Secondly, interest rates are used to price how risky the lender views your business, and your club might score highly on a risk analysis, so even if you could access a loan and demonstrate a strong business plan and offer security, you might be paying a significant rate of interest for the privilege.
In addition, to mainstream finance providers, there are also specialist lenders focussed on organisations that deliver a tangible social impact as well as a financial return. Some finance providers have a greater risk appetite and will lend where mainstream providers might be less willing, or can lend on more generous terms (though be advised that some also lend at much higher rates too).
With other social finance providers, they are prepared to invest knowing the organisations ability to service debt is restricted because of the social benefit or impact it provides as a result of its mission and can live with that because they support the delivery of that social impact as that is at the heart of why they exist.
An angel investor or (also known as a business angel or private investor) is an affluent individual who provides capital typically for a business start-up, usually in exchange for some form of share in the company. The television programmes like ‘Dragons Den’ are based on this form of investment.
As most sport organisations are not able to give shares or influence due to membership-based structures, angel investment is usually in the form of loans. These might be ‘soft’ and made without a fixed repayment schedule to provide cash flow support (often in the form of overdraft guarantee) or ‘hard’ with a fixed repayment schedule with consequences in the event of default.
Some sporting and community organisations can use debt from members or users more akin to crowdfunding, where a larger group of people can provide a large sum collectively.
Because security is hard to achieve, the ability of clubs to access this is usually dependent on having a community of locally-based lenders who understand the club and appreciate how strong the business case for how the finance will enable an increase in revenues.
Some things to think about:
- Before taking on any loan you will need to produce a robust business plan supported by a realistic budget and cash flow forecasts. There is a lot web based material on this but we would suggest you start with something provided free and written for sports and community organisations – Club Matters.
- Some lenders may require security for their loan or make conditions in their loan that can constrain your freedom thereafter. That can also impact on grants you’ve received in the past when you weren’t indebted and were based on a security of tenure for the club. It can impact on your ability to be grant-funded in the future, as grant funders are nervous that the money they provide to you will get used to pay off your debts, not develop your impact or reach or performance.
- Debt needs to be repaid, and if it is not, lenders have a range of legal options at their disposal to recover their money if you don’t meet your commitments to them (known as default).
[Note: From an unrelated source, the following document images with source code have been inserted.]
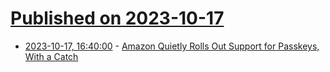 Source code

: # [Published on 2023-10-17](index.md)

* [2023-10-17, 16:40:00](https://it.slashdot.org/story/23/10/17/1410234/amazon-quietly-rolls-out-support-for-passkeys-with-a-catch?utm_source=rss1.0mainlinkanon&utm_medium=feed) - [Amazon Quietly Rolls Out Support for Passkeys, With a Catch](https://it.slashdot.org/story/23/10/17/1410234/amazon-quietly-rolls-out-support-for-passkeys-with-a-catch?utm_source=rss1.0mainlinkanon&utm_medium=feed)
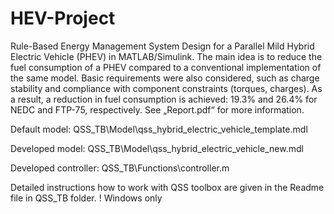 # HEV-Project

Rule-Based Energy Management System Design for a Parallel Mild Hybrid Electric Vehicle (PHEV) in MATLAB/Simulink. 
The main idea is to reduce the fuel consumption of a PHEV compared to a conventional implementation of the same model. 
Basic requirements were also considered, such as charge stability and compliance with component constraints (torques, charges). 
As a result, a reduction in fuel consumption is achieved: 19.3% and 26.4% for NEDC and FTP-75, respectively. See „Report.pdf“ for more information.

Default model:		     QSS_TB\Model\qss_hybrid_electric_vehicle_template.mdl

Developed model:	     QSS_TB\Model\qss_hybrid_electric_vehicle_new.mdl

Developed controller:	 QSS_TB\Functions\controller.m


Detailed instructions how to work with QSS toolbox are given in the Readme file in QSS_TB folder.
! Windows only
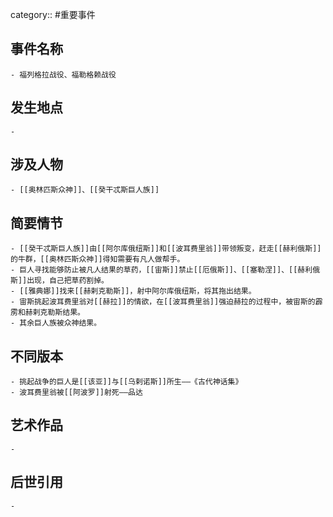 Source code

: category:: #重要事件
## 事件名称
	- 福列格拉战役、福勒格赖战役
## 发生地点
	-
## 涉及人物
	- [[奥林匹斯众神]]、[[癸干忒斯巨人族]]
## 简要情节
	- [[癸干忒斯巨人族]]由[[阿尔库俄纽斯]]和[[波耳费里翁]]带领叛变，赶走[[赫利俄斯]]的牛群，[[奥林匹斯众神]]得知需要有凡人做帮手。
	- 巨人寻找能够防止被凡人结果的草药，[[宙斯]]禁止[[厄俄斯]]、[[塞勒涅]]、[[赫利俄斯]]出现，自己把草药割掉。
	- [[雅典娜]]找来[[赫剌克勒斯]]，射中阿尔库俄纽斯，将其拖出结果。
	- 宙斯挑起波耳费里翁对[[赫拉]]的情欲，在[[波耳费里翁]]强迫赫拉的过程中，被宙斯的霹雳和赫剌克勒斯结果。
	- 其余巨人族被众神结果。
## 不同版本
	- 挑起战争的巨人是[[该亚]]与[[乌剌诺斯]]所生——《古代神话集》
	- 波耳费里翁被[[阿波罗]]射死——品达
## 艺术作品
	-
## 后世引用
	-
That can mean seizing the assets of the organisation if they have secured their lending against your property, or else using the courts to have you declared insolvent, in which case an administrator is appointed to sell your assets and use the proceeds to pay off your debts.
- Many sports clubs do not have own the freehold of their site/property to secure, or might have the land on which they play their sport unable to be redeveloped due to restrictive covenants or planning regulations. That makes them much riskier prospects for lenders and so the strength of the business’ financial projections becomes even more important.
- If you are considering peer-to-peer lending schemes, you should be careful to take advice to ensure you are not in breach of regulations laid down by the Financial Conduct Authority about offering financial products to the public (unless you are doing it via a society – see Community Shares section)
- You will also need to ensure that your organisation is in good shape with audited accounts, demonstrating a trading surplus and financial controls in place providing sound governance under excellent leadership. Getting ready to take on repayable finance is known as being ‘investment ready’. This web link takes you to a site which will assess your level of readiness.
- There are grants available to enterprises looking to become ‘investment ready’ which some clubs and community organisations could be eligible for. These can pay for the legal, accountancy, property, personnel and governance work needed to demonstrate to investors that your club has a sound plan, the right people and the right skills to be worth the risk of investment (but generally can’t be used by the club itself for general day-to-day expenditure).